Trinity College Dublin has dismissed the latest attempts by campaigners to strike a deal to share the world-renowned ancient manuscripts.
Despite several failed attempts at a homecoming, council and tourism bosses in the Co Meath town have revived efforts to haggle with academics and in a bid to boost tourism.
But Trinity chiefs rejected the approach, citing preservation, safety and security of the irreplaceable manuscript.
"Its display and storage are subject to very careful environmental controls and security. Additionally, a team of conservation specialists in the library's conservation department look after the manuscript's preservation," said a college spokeswoman.
"The preservation, safety and security of the manuscript are paramount in relation to requests for loan received by Trinity College."

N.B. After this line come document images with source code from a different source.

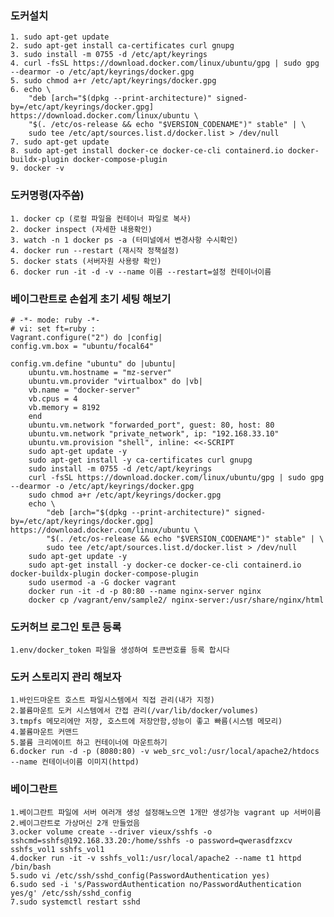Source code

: ### 도커설치
	1. sudo apt-get update
    2. sudo apt-get install ca-certificates curl gnupg
    3. sudo install -m 0755 -d /etc/apt/keyrings
    4. curl -fsSL https://download.docker.com/linux/ubuntu/gpg | sudo gpg --dearmor -o /etc/apt/keyrings/docker.gpg
    5. sudo chmod a+r /etc/apt/keyrings/docker.gpg
    6. echo \
        "deb [arch="$(dpkg --print-architecture)" signed-by=/etc/apt/keyrings/docker.gpg] https://download.docker.com/linux/ubuntu \
        "$(. /etc/os-release && echo "$VERSION_CODENAME")" stable" | \
        sudo tee /etc/apt/sources.list.d/docker.list > /dev/null     
    7. sudo apt-get update     
    8. sudo apt-get install docker-ce docker-ce-cli containerd.io docker-buildx-plugin docker-compose-plugin
    9. docker -v

### 도커명령(자주씀)

    1. docker cp (로컬 파일을 컨테이너 파일로 복사)
    2. docker inspect (자세한 내용확인)
    3. watch -n 1 docker ps -a (터미널에서 변경사항 수시확인)
    4. docker run --restart (재시작 정책설정)
    5. docker stats (서버자원 사용량 확인)
    6. docker run -it -d -v --name 이름 --restart=설정 컨테이너이름  

### 베이그란트로 손쉽게 초기 세팅 해보기

    # -*- mode: ruby -*-
    # vi: set ft=ruby :
    Vagrant.configure("2") do |config|
    config.vm.box = "ubuntu/focal64"

    config.vm.define "ubuntu" do |ubuntu|
        ubuntu.vm.hostname = "mz-server"
        ubuntu.vm.provider "virtualbox" do |vb|
        vb.name = "docker-server"
        vb.cpus = 4
        vb.memory = 8192
        end
        ubuntu.vm.network "forwarded_port", guest: 80, host: 80
        ubuntu.vm.network "private_network", ip: "192.168.33.10"
        ubuntu.vm.provision "shell", inline: <<-SCRIPT
        sudo apt-get update -y
        sudo apt-get install -y ca-certificates curl gnupg
        sudo install -m 0755 -d /etc/apt/keyrings
        curl -fsSL https://download.docker.com/linux/ubuntu/gpg | sudo gpg --dearmor -o /etc/apt/keyrings/docker.gpg
        sudo chmod a+r /etc/apt/keyrings/docker.gpg
        echo \
            "deb [arch="$(dpkg --print-architecture)" signed-by=/etc/apt/keyrings/docker.gpg] https://download.docker.com/linux/ubuntu \
            "$(. /etc/os-release && echo "$VERSION_CODENAME")" stable" | \
            sudo tee /etc/apt/sources.list.d/docker.list > /dev/null
        sudo apt-get update -y
        sudo apt-get install -y docker-ce docker-ce-cli containerd.io docker-buildx-plugin docker-compose-plugin
        sudo usermod -a -G docker vagrant
        docker run -it -d -p 80:80 --name nginx-server nginx
        docker cp /vagrant/env/sample2/ nginx-server:/usr/share/nginx/html

### 도커허브 로그인 토큰 등록
    1.env/docker_token 파일을 생성하여 토큰번호를 등록 합시다       

### 도커 스토리지 관리 해보자
    1.바인드마운트 호스트 파일시스템에서 직접 관리(내가 지정)
    2.볼륨마운트 도커 시스템에서 간접 관리(/var/lib/docker/volumes)
    3.tmpfs 메모리에만 저장, 호스트에 저장안함,성능이 좋고 빠름(시스템 메모리)
    4.볼륨마운트 커맨드
    5.볼륨 크리에이트 하고 컨테이너에 마운트하기
    6.docker run -d -p (8080:80) -v web_src_vol:/usr/local/apache2/htdocs --name 컨테이너이름 이미지(httpd)

### 베이그란트
    1.베이그란트 파일에 서버 여러개 생성 설정해노으면 1개만 생성가능 vagrant up 서버이름
    2.베이그란트로 가상머신 2개 만들었음
    3.ocker volume create --driver vieux/sshfs -o sshcmd=sshfs@192.168.33.20:/home/sshfs -o password=qwerasdfzxcv sshfs_vol1 sshfs_vol1
    4.docker run -it -v sshfs_vol1:/usr/local/apache2 --name t1 httpd /bin/bash
    5.sudo vi /etc/ssh/sshd_config(PasswordAuthentication yes)
    6.sudo sed -i 's/PasswordAuthentication no/PasswordAuthentication yes/g' /etc/ssh/sshd_config
    7.sudo systemctl restart sshd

Aidan Wall, chairman of Kells Tourism Forum, said a deal to share the famous works would bring tourists to both Trinity and Kells.
"We believe by having part of the book in Kells and part in Trinity the total number of visitors overall would be increased - we are not out to do any harm," he said.
"I think it's time to share it. There's no reason two volumes or one volume could not be in Kells."
The ornate Book of Kells containing the four Gospels in Latin was written around the year 800 and taken to Trinity by Henry Jones, an officer in Oliver Cromwell's army, after it was discovered in 1654 in St Columba's Church in Meath.